Rhumatologie
Arthrose : les infiltrations de corticoïdes remises en causes
Chez les patients souffrant d'arthrose, les injections intra-articulaires de corticoïdes pourraient entraîner des complications, selon une étude menée par des chercheurs de l'Université de Boston. Mais ces conclusions sont contestées par le professeur Francis Berenbaum, rhumatologue, à l'Hôpital Saint-Antoine, à Paris.
- Stéphane Noiret/iStock
Les injections de corticoïdes pour traiter l'arthrose doivent-elles être remises en question ? Une étude observationnelle, menée par des scientifiques américains pointe leur caractère nocif, chez certains patients et le risque de complications potentielle dans l'articulation infiltrée.
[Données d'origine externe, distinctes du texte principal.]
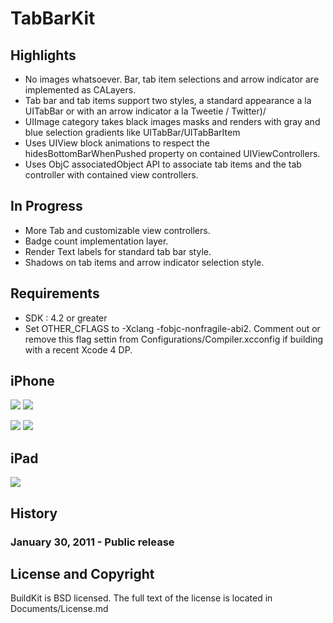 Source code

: 
# TabBarKit

## Highlights

* No images whatsoever. Bar, tab item selections and arrow indicator are implemented as CALayers.
* Tab bar and tab items support two styles, a standard appearance a la UITabBar or with an arrow indicator a la Tweetie / Twitter)/
* UIImage category takes black images masks and renders with gray and blue selection gradients like UITabBar/UITabBarItem
* Uses UIView block animations to respect the hidesBottomBarWhenPushed property on contained UIViewControllers.
* Uses ObjC associatedObject API to associate tab items and the tab controller with contained view controllers.

## In Progress

* More Tab and customizable view controllers.
* Badge count implementation layer.
* Render Text labels for standard tab bar style.
* Shadows on tab items and arrow indicator selection style.


## Requirements

* SDK : 4.2 or greater
* Set OTHER_CFLAGS to -Xclang -fobjc-nonfragile-abi2. Comment out or remove this flag settin from Configurations/Compiler.xcconfig if building with a recent Xcode 4 DP.

## iPhone

[![](https://github.com/davidmorford/TabBarKit/raw/master/Documents/TabBar-iPhone-Portrait-Arrow.png)](https://github.com/davidmorford/TabBarKit/raw/master/Documents/TabBar-iPhone-Portrait-Arrow.png)
[![](https://github.com/davidmorford/TabBarKit/raw/master/Documents/TabBar-iPhone-Portrait-Arrow.png)](https://github.com/davidmorford/TabBarKit/raw/master/Documents/TabBar-iPhone-Portrait-Standard.png)

[![](https://github.com/davidmorford/TabBarKit/raw/master/Documents/TabBar-iPhone-Landscape-Arrow.png)](https://github.com/davidmorford/TabBarKit/raw/master/Documents/TabBar-iPhone-Landscape-Arrow.png)
[![](https://github.com/davidmorford/TabBarKit/raw/master/Documents/TabBar-iPhone-Landscape-Arrow.png)](https://github.com/davidmorford/TabBarKit/raw/master/Documents/TabBar-iPhone-Landscape-Standard.png)

## iPad

[![](https://github.com/davidmorford/TabBarKit/raw/master/Documents/TabBar-iPad-Portrait-Standard.png)](https://github.com/davidmorford/TabBarKit/raw/master/Documents/TabBar-iPad-Portrait-Standard.png)


## History

### January 30, 2011 - Public release


## License and Copyright

BuildKit is BSD licensed. The full text of the license is located in Documents/License.md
Mais le Pr Francis Berenbaum, rhumatologue et chef de service à l'hôpital Saint-Antoine, à Paris, affirme, lui, que ces traitements locaux présentent aussi des avantages en permettant, notamment, d'éviter le recours à des médicaments anti-douleur tels que les opioïdes ou le tramadol.
Des potentielles complications
Dans leur étude publiée dans la revue « Radiology », les chercheurs américains ont examiné 459 patients qui avaient reçu une à trois injections intra-articulaires de corticostéroïdes dans un genou ou une hanche. Parmi ces patients, 36 d'entre eux, soit 8 %, ont eu des complications liées à ces infiltrations, comme le montrent les tests d'imagerie médicale.
Les chercheurs ont noté une accélération de la progression de leur arthrose, ainsi que d'autres effets négatifs comprenant une fracture par insuffisance sous-chondrale, c’est-à-dire du tissu osseux sous le cartilage, eune ostéonécrose ou encore une destruction rapide des articulations avec perte accélérée du cartilage.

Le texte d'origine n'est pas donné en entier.